As mudanças climáticas e emissões de gases efeito-estufa (GEE) são alguns dos fatores que vêm sendo considerados no âmbito de indicadores de Environmental, Social and Governance (ESG), que hoje são levados em conta pelo mercado financeiro para análise de risco e retorno de investimentos, vez que funcionam como espécie de indicador de perenidade do negócio e longevidade de lucro de uma empresa.
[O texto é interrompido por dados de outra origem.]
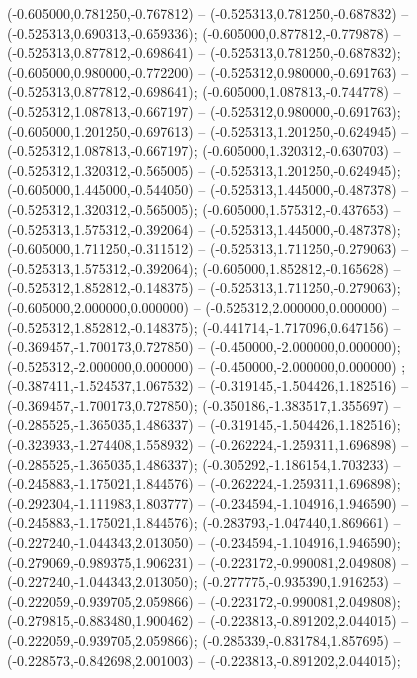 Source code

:  (-0.605000,0.781250,-0.767812) -- (-0.525313,0.781250,-0.687832) -- (-0.525313,0.690313,-0.659336);
 (-0.605000,0.877812,-0.779878) -- (-0.525313,0.877812,-0.698641) -- (-0.525313,0.781250,-0.687832);
 (-0.605000,0.980000,-0.772200) -- (-0.525312,0.980000,-0.691763) -- (-0.525313,0.877812,-0.698641);
 (-0.605000,1.087813,-0.744778) -- (-0.525312,1.087813,-0.667197) -- (-0.525312,0.980000,-0.691763);
 (-0.605000,1.201250,-0.697613) -- (-0.525313,1.201250,-0.624945) -- (-0.525312,1.087813,-0.667197);
 (-0.605000,1.320312,-0.630703) -- (-0.525312,1.320312,-0.565005) -- (-0.525313,1.201250,-0.624945);
 (-0.605000,1.445000,-0.544050) -- (-0.525313,1.445000,-0.487378) -- (-0.525312,1.320312,-0.565005);
 (-0.605000,1.575312,-0.437653) -- (-0.525313,1.575312,-0.392064) -- (-0.525313,1.445000,-0.487378);
 (-0.605000,1.711250,-0.311512) -- (-0.525313,1.711250,-0.279063) -- (-0.525313,1.575312,-0.392064);
 (-0.605000,1.852812,-0.165628) -- (-0.525312,1.852812,-0.148375) -- (-0.525313,1.711250,-0.279063);
 (-0.605000,2.000000,0.000000) -- (-0.525312,2.000000,0.000000) -- (-0.525312,1.852812,-0.148375);
 (-0.441714,-1.717096,0.647156) -- (-0.369457,-1.700173,0.727850) -- (-0.450000,-2.000000,0.000000);
 (-0.525312,-2.000000,0.000000) -- (-0.450000,-2.000000,0.000000) ;
 (-0.387411,-1.524537,1.067532) -- (-0.319145,-1.504426,1.182516) -- (-0.369457,-1.700173,0.727850);
 (-0.350186,-1.383517,1.355697) -- (-0.285525,-1.365035,1.486337) -- (-0.319145,-1.504426,1.182516);
 (-0.323933,-1.274408,1.558932) -- (-0.262224,-1.259311,1.696898) -- (-0.285525,-1.365035,1.486337);
 (-0.305292,-1.186154,1.703233) -- (-0.245883,-1.175021,1.844576) -- (-0.262224,-1.259311,1.696898);
 (-0.292304,-1.111983,1.803777) -- (-0.234594,-1.104916,1.946590) -- (-0.245883,-1.175021,1.844576);
 (-0.283793,-1.047440,1.869661) -- (-0.227240,-1.044343,2.013050) -- (-0.234594,-1.104916,1.946590);
 (-0.279069,-0.989375,1.906231) -- (-0.223172,-0.990081,2.049808) -- (-0.227240,-1.044343,2.013050);
 (-0.277775,-0.935390,1.916253) -- (-0.222059,-0.939705,2.059866) -- (-0.223172,-0.990081,2.049808);
 (-0.279815,-0.883480,1.900462) -- (-0.223813,-0.891202,2.044015) -- (-0.222059,-0.939705,2.059866);
 (-0.285339,-0.831784,1.857695) -- (-0.228573,-0.842698,2.001003) -- (-0.223813,-0.891202,2.044015);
Mas esse tão almejado indicador esperado pelos investidores tomadores de decisão padece de uma necessária base de comparação. E foi no sentido de preencher essa laguna que a U.S. Securities and Exchange Commission (SEC), agência responsável por proteger e regular o mercado de capitais americano, publicou recentemente (21/03), proposta de novas regras que exigem a divulgação padronizada de informações sobre como as empresas listadas, inclusive estrangeiras, estão se estruturando em relação a riscos relacionados a mudanças climáticas e emissões de GEE.
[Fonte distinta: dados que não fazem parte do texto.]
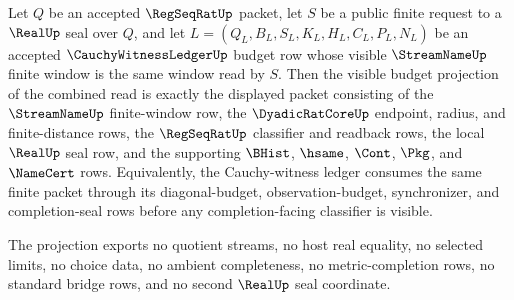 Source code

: \begin{theorem}
\label{thm:real-regseqrat-streamname-cauchy-witness-budget-projection}
Let $Q$ be an accepted $\RegSeqRatUp$ packet, let $S$ be a public finite request to a $\RealUp$ seal over $Q$, and let $L=(Q_L,B_L,S_L,K_L,H_L,C_L,P_L,N_L)$ be an accepted $\CauchyWitnessLedgerUp$ budget row whose visible $\StreamNameUp$ finite window is the same window read by $S$. Then the visible budget projection of the combined read is exactly the displayed packet consisting of the $\StreamNameUp$ finite-window row, the $\DyadicRatCoreUp$ endpoint, radius, and finite-distance rows, the $\RegSeqRatUp$ classifier and readback rows, the local $\RealUp$ seal row, and the supporting $\BHist$, $\hsame$, $\Cont$, $\Pkg$, and $\NameCert$ rows. Equivalently, the Cauchy-witness ledger consumes the same finite packet through its diagonal-budget, observation-budget, synchronizer, and completion-seal rows before any completion-facing classifier is visible.

The projection exports no quotient streams, no host real equality, no selected limits, no choice data, no ambient completeness, no metric-completion rows, no standard bridge rows, and no second $\RealUp$ seal coordinate.
\end{theorem}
A padronização dos dados a serem divulgados pelas empresas tem como objetivo tornar a análise dos investidores sobre os potenciais riscos mais fácil e assertiva, fornecendo informações consistentes, comparáveis e confiáveis. A nova proposta de regulação da SEC surge exatamente com esse enfoque no que tange às questões relacionadas às mudanças climáticas.
Fica sob a responsabilidade da empresa demonstrar como quaisquer riscos identificados relacionados ao clima afetaram ou podem afetar a estratégia, modelo de negócios e perspectivas das empresas.
As empresas listadas terão que divulgar informações sobre: a supervisão e governança dos riscos relacionados ao clima pela diretoria e administração das empresas; como os riscos relacionados ao clima identificados pelas empresas tiveram ou podem ter um impacto material em seus negócios e demonstrações financeiras, os quais podem se manifestar a curto, médio ou longo prazo; quais foram os procedimentos utilizados para identificar, avaliar e gerenciar riscos relacionados ao clima e se tais procedimentos estão integrados ao sistema ou processos de gerenciamento de riscos gerais das empresas; e o impacto de eventos relacionados ao clima (eventos climáticos severos e outras condições naturais, bem como riscos físicos identificados pelas empresas) e atividades de transição (incluindo riscos de transição identificados pelas empresas) sobre os itens das demonstrações financeiras consolidadas das empresas e despesas relacionadas; e a divulgação de estimativas e premissas dos impactos financeiros por tais eventos.
Ainda, a proposta pretende exigir que as empresas divulguem informações sobre suas emissões diretas de GEE (Escopo 1) e emissões indiretas relacionadas ao consumo de energia (Escopo 2). Além disso, determinadas empresas deverão divulgar emissões de GEE de atividades que compõem sua cadeia produtiva (Escopo 3), se significativo para essa empresa (definição essa que ainda não apresenta critérios definidos) ou se a empresa tiver estabelecido uma meta de redução de emissões ou meta que inclua as emissões do Escopo 3. Esse ponto apresenta certa relativização e exceções por ser mais difícil de obter informações precisas.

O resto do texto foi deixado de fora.